Si tout ce qui vient d'être dit peut être déduit d'une seule lettre du Tanya, combien d'enseignements peut-on découvrir dans un mot, une phrase, un paragraphe ou, plus encore, un chapitre!

Notes

(1) Cette lettre et les trois suivantes ont été éditées dans le quatrième numéro du Kovets Loubavitch, consacré à la période "du 19 Kislev au 9 Adar 5706". Seule la date de la lettre n°221, le 20 Mena'hem Av 5706, nous est connue avec précision. Des trois autres, nous savons seulement qu'elles ont été écrites avant la parution du périodique, c'est-à-dire durant l'hiver 5706. Certes, dans les notes que le Rabbi rédigea, en bas de page, pour la présente lettre, il renvoie au Tanya, édition de Munich de 5707 et au Sefer Kitsourim Veaarot, imprimé à la fin de 5708 et l'on consultera, à ce propos, les lettres n°236 et 295. Il semble, en fait, que ce périodique, qui aurait dû paraître en 5706, ne fut concrètement édité qu'à la fin de 5707. C'est alors que le Rabbi ajouta ces références. Puis, sa publication fut encore une fois retardée et il fut disponible seulement en 5708.
(2) Le Rabbi note, en bas de page: "Les éditions de Slovita 5556-5557, Zolkwa 5559, Chklov 5566, Chklov 5574, Altona 5580, Koenigsberg 5587, Lemberg 5616, Lemberg 5620, Lemberg 5622, Lemberg 5624, Vilna 5632, Vilna 5633, Vilna 5656, Vilna 5660, Vilna 5669, édition dont les matrices ont été réutilisées de nombreuses fois, Shanghaï 5703, Munkatch 5703, ces deux dernières étant une photographie de l'édition de Vilna 5669, Tel Aviv 5703, Munich 5707, qui est également une photographie de l'édition de Vilna 5669, édition de Vienne, édition «de cette manière, vous aurez une longue vie» [?]. Dans toutes ces éditions, à l'exception de celle de Vienne, il est écrit Haadam, avec un Hé. Dans les deux Tanya manuscrits, qui ne sont pas des originaux, se trouvant dans la bibliothèque de mon beau-père, le Rabbi Chlita et ont vraisemblablement été recopiés avant l'impression du Tanya, on trouve effectivement des modifications par rapport à la version imprimée, mais ceux-ci ne comportent pas le chapitre 30 et ce qui est le chapitre 31, dans nos éditions, y est présenté comme le chapitre 30".

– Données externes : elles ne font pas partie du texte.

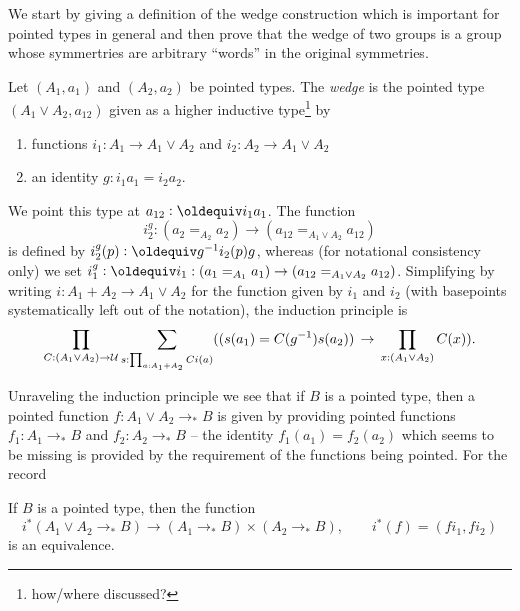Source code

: 
We start by giving a definition of the wedge construction which is important for pointed types in general and then prove that the wedge of two groups is a group whose symmertries are arbitrary ``words'' in the original symmetries.

\begin{definition}
  \label{def:wedge}
  Let $(A_1,a_1)$ and $(A_2,a_2)$ be pointed types.  The \emph{wedge} is the pointed type $(A_1\vee A_2,a_{12})$ given as a higher inductive type\footnote{how/where discussed?} by
  \begin{enumerate}
  \item functions $i_1:A_1\to A_1\vee A_2$ and $i_2:A_2\to A_1\vee A_2$
  \item an identity $g:i_1a_1=i_2a_2$.
  \end{enumerate}
We point this type at $a_{12}\defequi i_1a_1$.
  The function 
$$i^g_2:(a_2=_{A_2}a_2)\to(a_{12}=_{A_1\vee A_2}a_{12})$$ 
is defined by $i^g_2(p)\defequi g^{-1}i_2(p)g$, whereas (for notational consistency only) we set $i_1^g\defequi i_1:(a_1=_{A_1}a_1)\to(a_{12}=_{A_1\vee A_2}a_{12})$.
Simplifying by writing $i:A_1+A_2\to A_1\vee A_2$ for the function given by $i_1$ and $i_2$ (with basepoints systematically left out of the notation), 
the induction principle is
$$\prod_{C:(A_1\vee A_2)\to\UU}\sum_{s:\prod_{a:A_1+A_2}Ci(a)}%
((s(a_1)=C(g^{-1})s(a_2))\,\to\,\prod_{x:(A_1\vee A_2)}C(x)).$$
\end{definition}


Unraveling the induction principle we see that if $B$ is a pointed type, then a  pointed function $f:A_1\vee A_2\to_* B$ is given by providing pointed functions $f_1:A_1\to_* B$ and $f_2:A_2\to_* B$  -- the identity $f_1(a_1)=f_2(a_2)$ which seems to be missing is provided by the requirement of the functions being pointed.  For the record
\begin{lemma}
  \label{lem:univvee}
  If $B$ is a pointed type, then the function 
  $$i^*(A_1\vee A_2\to_*B)\to(A_1\to_*B)\times(A_2\to_*B),\qquad i^*(f)=(fi_1,fi_2)
$$
is an equivalence.
\end{lemma}

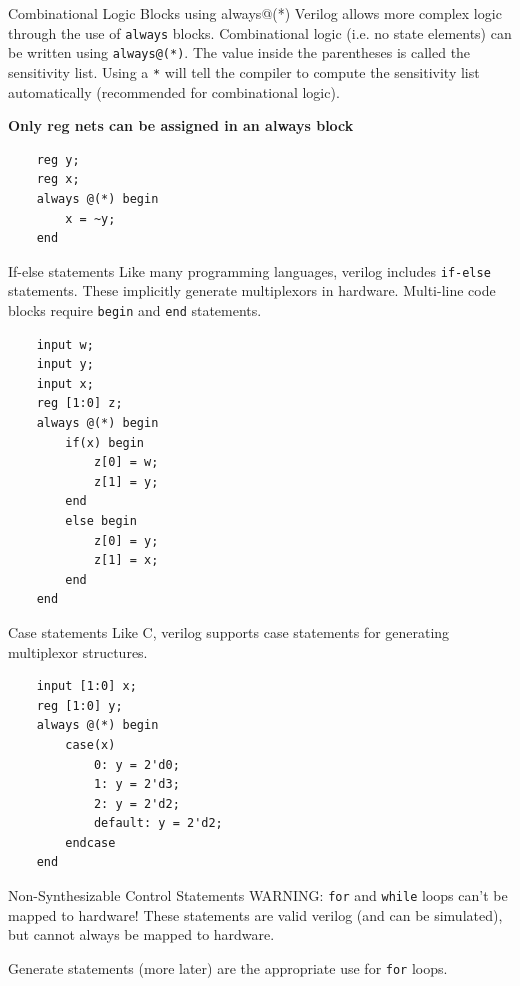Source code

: \documentclass{beamer}
\begin{document}
\begin{frame}[fragile]{Combinational Logic Blocks using always@(*)}
	Verilog allows more complex logic through the use of \texttt{always} blocks.
	Combinational logic (i.e. no state elements) can be written using \texttt{always@(*)}.
	The value inside the parentheses is called the sensitivity list.
	Using a \texttt{*} will tell the compiler to compute the sensitivity list automatically (recommended for combinational logic).
	
	\textbf{Only reg nets can be assigned in an always block}

\begin{verbatim}
	reg y;
	reg x;
	always @(*) begin
		x = ~y;
	end
\end{verbatim}

\end{frame}

\begin{frame}[fragile]{If-else statements}
	Like many programming languages, verilog includes \texttt{if-else} statements.
	These implicitly generate multiplexors in hardware.
	Multi-line code blocks require \texttt{begin} and \texttt{end} statements.

\begin{verbatim}
	input w;
	input y;
	input x;
	reg [1:0] z;
	always @(*) begin
		if(x) begin
			z[0] = w;
			z[1] = y;
		end 
		else begin
			z[0] = y;
			z[1] = x;
		end
	end
\end{verbatim}

\end{frame}

\begin{frame}[fragile]{Case statements}
	Like C, verilog supports case statements for generating multiplexor structures.

\begin{verbatim}
	input [1:0] x;
	reg [1:0] y;
	always @(*) begin
		case(x)
			0: y = 2'd0;
			1: y = 2'd3;
			2: y = 2'd2;
			default: y = 2'd2;
		endcase
	end
\end{verbatim}

\end{frame}

\begin{frame}[fragile]{Non-Synthesizable Control Statements}
	WARNING: \texttt{for} and \texttt{while} loops can't be mapped to hardware!
	These statements are valid verilog (and can be simulated), but cannot always be mapped to hardware.
	
	
	Generate statements (more later) are the appropriate use for \texttt{for} loops.
\end{frame}
\end{document}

(3) Le Rabbi note, en bas de page: "Selon le commentaire de Rabbi Yona. Le 'Hen Tov, mentionné dans le commentaire du Melé'het Chlomo sur le traité Avot le dit également. Dans le traité Dére'h Erets Zouta, on trouve également le mot Haadam."
(4) Le Rabbi note, en bas de page: "Le Chaar Hacollel précise qu'il existe différentes versions du traité Avot. C'est sans doute pour cette raison, dit-il, que l'Admour Hazaken en donne le texte dans son Sidour".
(5) Le Rabbi note, en bas de page: "Voir le Kitsourim Veaarot le Tanya, page 118. Une tradition, dans la famille du Rabbi, rapporte que Rabbi Yehouda Leïb de Yanovitch vit, une fois, son frère, l'Admour Hazaken, qui méditait, près de sa table d'écriture. Un peu plus tard, l'Admour Hazaken retrouva ses esprits, aperçut son frère près de lui et lui dit: "Je réfléchis, depuis trois semaines, à la manière d'écrire ceci". Il lui montra une feuille manuscrite du Tanya, posée devant lui, sur laquelle un mot pouvait être écrit avec un Vav de coordination. Il dit: "Pour un Vav figurant dans le «livre des hommes moyens», il est justifié de consacrer six semaines. Ainsi, dès la septième semaine, brillera la lumière la plus essentielle. Chaque fois que j'ai écris un Vav dans le Tanya, j'ai repensé tout le livre". Mon beau-père, le Rabbi Chlita, écrivit tout cela dans une lettre datée du 28 Tamouz 5692).
(6) Bien que la tristesse, qui en résulte, est un sentiment négatif, qui doit être proscrit.
(7) Le Rabbi note, en bas de page: "Voir le chapitre 29 du Tanya et les suivants".
(8) Le Rabbi note, en bas de page: "Le Torah Or, à la Parchat Michpatim, donne la même explication. C'est pour cela qu'il y est dit Adam, sans Hé".